In sum, Siegel had a valid claim against the bank for premature payment in the amount of the item paid, but the bank was entitled to assert the rights of prior holders on the check and on the transaction from which it arose. We vacate the judgment and remand for a further hearing to determine those rights. At the hearing, the bank must establish the status of its subrogor. Siegel's executrix must establish any defenses to liability on the instrument as well as the absence of rights or presence of defenses on the underlying transaction.
[Note 1] David Siegel, now deceased, was the original plaintiff in this case.
[Note 2] Siegel testified, and the judge found, that Siegel stopped payment, first orally and later in writing, when he learned of the bank's action. The bank contends, however, that Siegel's testimony was not believable and that the judge's finding was erroneous. The bank also argues that the judge should have permitted it greater leeway in its efforts to impeach Siegel on cross-examination. Credibility is, of course, a question for the trier of fact (here, the judge). Mass. R. Civ. P. 52 (a), 365 Mass. 816 (1974). Lynnfield v. New England Oyster House, Inc., 362 Mass. 696 , 702 (1972). The scope of cross-examination, too, was within the judge's sound discretion, and we find no abuse of discretion on the present record. In addition, most of the excluded questions concerned communications between Siegel and his attorney. We see no reason to recite the questions asked by the bank and excluded by the judge, particularly because the stop payment order plays no part in our decision. If there had been error, it would have been harmless.

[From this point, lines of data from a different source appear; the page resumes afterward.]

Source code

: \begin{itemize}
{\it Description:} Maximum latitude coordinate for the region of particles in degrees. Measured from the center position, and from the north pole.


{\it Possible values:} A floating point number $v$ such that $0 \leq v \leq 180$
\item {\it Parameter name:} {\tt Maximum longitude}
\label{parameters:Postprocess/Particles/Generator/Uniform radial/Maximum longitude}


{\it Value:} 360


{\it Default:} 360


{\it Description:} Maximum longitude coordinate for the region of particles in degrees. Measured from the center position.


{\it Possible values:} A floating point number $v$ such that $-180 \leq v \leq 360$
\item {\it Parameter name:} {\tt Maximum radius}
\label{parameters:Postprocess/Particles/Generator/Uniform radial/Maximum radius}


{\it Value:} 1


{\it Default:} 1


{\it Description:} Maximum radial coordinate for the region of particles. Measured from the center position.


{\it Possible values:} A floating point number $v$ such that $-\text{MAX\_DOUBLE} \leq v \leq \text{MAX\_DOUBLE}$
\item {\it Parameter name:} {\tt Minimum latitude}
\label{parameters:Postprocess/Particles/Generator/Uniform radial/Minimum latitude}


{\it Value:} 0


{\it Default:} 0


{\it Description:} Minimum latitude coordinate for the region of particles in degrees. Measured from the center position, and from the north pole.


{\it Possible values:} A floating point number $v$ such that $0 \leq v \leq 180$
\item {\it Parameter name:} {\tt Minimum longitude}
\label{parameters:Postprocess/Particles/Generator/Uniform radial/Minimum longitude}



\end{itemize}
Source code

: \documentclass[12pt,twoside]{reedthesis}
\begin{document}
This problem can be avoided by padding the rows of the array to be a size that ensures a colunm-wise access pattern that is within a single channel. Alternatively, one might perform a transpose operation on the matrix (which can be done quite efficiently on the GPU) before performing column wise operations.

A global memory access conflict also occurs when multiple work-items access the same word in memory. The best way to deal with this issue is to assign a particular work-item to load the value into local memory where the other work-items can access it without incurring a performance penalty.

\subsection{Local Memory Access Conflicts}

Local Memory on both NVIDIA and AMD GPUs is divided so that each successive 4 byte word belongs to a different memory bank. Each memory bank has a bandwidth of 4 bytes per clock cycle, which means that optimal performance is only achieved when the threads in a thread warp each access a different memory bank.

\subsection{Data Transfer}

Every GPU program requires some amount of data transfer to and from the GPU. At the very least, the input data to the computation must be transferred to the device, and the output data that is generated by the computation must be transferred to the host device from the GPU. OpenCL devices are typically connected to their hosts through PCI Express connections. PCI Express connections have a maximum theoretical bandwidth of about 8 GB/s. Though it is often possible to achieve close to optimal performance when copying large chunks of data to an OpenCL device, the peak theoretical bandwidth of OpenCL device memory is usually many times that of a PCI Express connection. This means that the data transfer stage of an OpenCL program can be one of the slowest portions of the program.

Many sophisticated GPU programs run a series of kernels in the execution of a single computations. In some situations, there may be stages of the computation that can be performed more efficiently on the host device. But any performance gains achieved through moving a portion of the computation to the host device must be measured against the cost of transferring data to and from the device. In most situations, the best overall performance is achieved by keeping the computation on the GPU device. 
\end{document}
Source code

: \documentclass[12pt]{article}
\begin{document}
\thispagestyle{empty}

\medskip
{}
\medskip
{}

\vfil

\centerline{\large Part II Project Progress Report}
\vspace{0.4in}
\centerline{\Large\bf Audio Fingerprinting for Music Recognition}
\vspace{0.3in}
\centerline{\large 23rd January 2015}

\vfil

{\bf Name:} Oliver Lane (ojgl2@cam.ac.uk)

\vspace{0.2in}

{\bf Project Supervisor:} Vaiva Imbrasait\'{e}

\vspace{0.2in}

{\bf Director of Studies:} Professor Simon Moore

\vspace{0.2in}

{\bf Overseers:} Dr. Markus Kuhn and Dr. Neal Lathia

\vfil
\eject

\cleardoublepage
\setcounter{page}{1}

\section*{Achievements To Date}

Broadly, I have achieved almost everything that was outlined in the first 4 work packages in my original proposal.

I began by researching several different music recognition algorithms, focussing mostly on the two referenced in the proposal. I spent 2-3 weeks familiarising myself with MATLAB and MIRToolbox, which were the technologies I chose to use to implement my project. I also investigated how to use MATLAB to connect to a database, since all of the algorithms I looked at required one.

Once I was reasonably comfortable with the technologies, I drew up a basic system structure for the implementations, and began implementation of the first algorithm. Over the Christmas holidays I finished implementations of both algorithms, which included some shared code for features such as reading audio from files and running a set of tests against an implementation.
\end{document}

[Note 3] The judge ruled that Peters's debt to the bank was not dischargeable in bankruptcy, so that the bankruptcy proceeding against Peters did not bar entry of judgment for the bank against him. Peters has not appealed, and this ruling is not at issue.
[Note 4] General Laws c. 106, Section 4-401 (1), as appearing in St. 1957, c. 765, Section 1, provides in full that "[a]s against its customer, a bank may charge against his account any item which is otherwise properly payable from that account even though the charge creates an overdraft."
[Note 5] General Laws c. 106, Section 4-407, as appearing in St. 1957, c. 765, Section 1, provides in full that "[i]f a payor bank has paid an item over the stop payment order of the drawer or maker or otherwise under circumstances giving a basis for objection by the drawer or maker, to prevent unjust enrichment and only to the extent necessary to prevent loss to the bank by reason of its payment of the item, the payor bank shall be subrogated to the rights (a) of any holder in due course on the item against the drawer or maker; and (b) of the payee or any other holder of the item against the drawer or maker either on the item or under the transaction out of which the item arose; and (c) of the drawer or maker against the payee or any other holder of the item with respect to the transaction out of which the item arose."
At the time a bank asserts subrogation rights, the check will of course have been paid, and prior holders will have no rights against the drawer. See G. L. c. 106, Sections 3-601 (1) (a), 3-603 (1), 3-802 (1) (b). Therefore, we understand Section 4-407 to refer to rights existing prior to the payment.
[Note 6] The bank waived all claims based on the rights of the collecting banks.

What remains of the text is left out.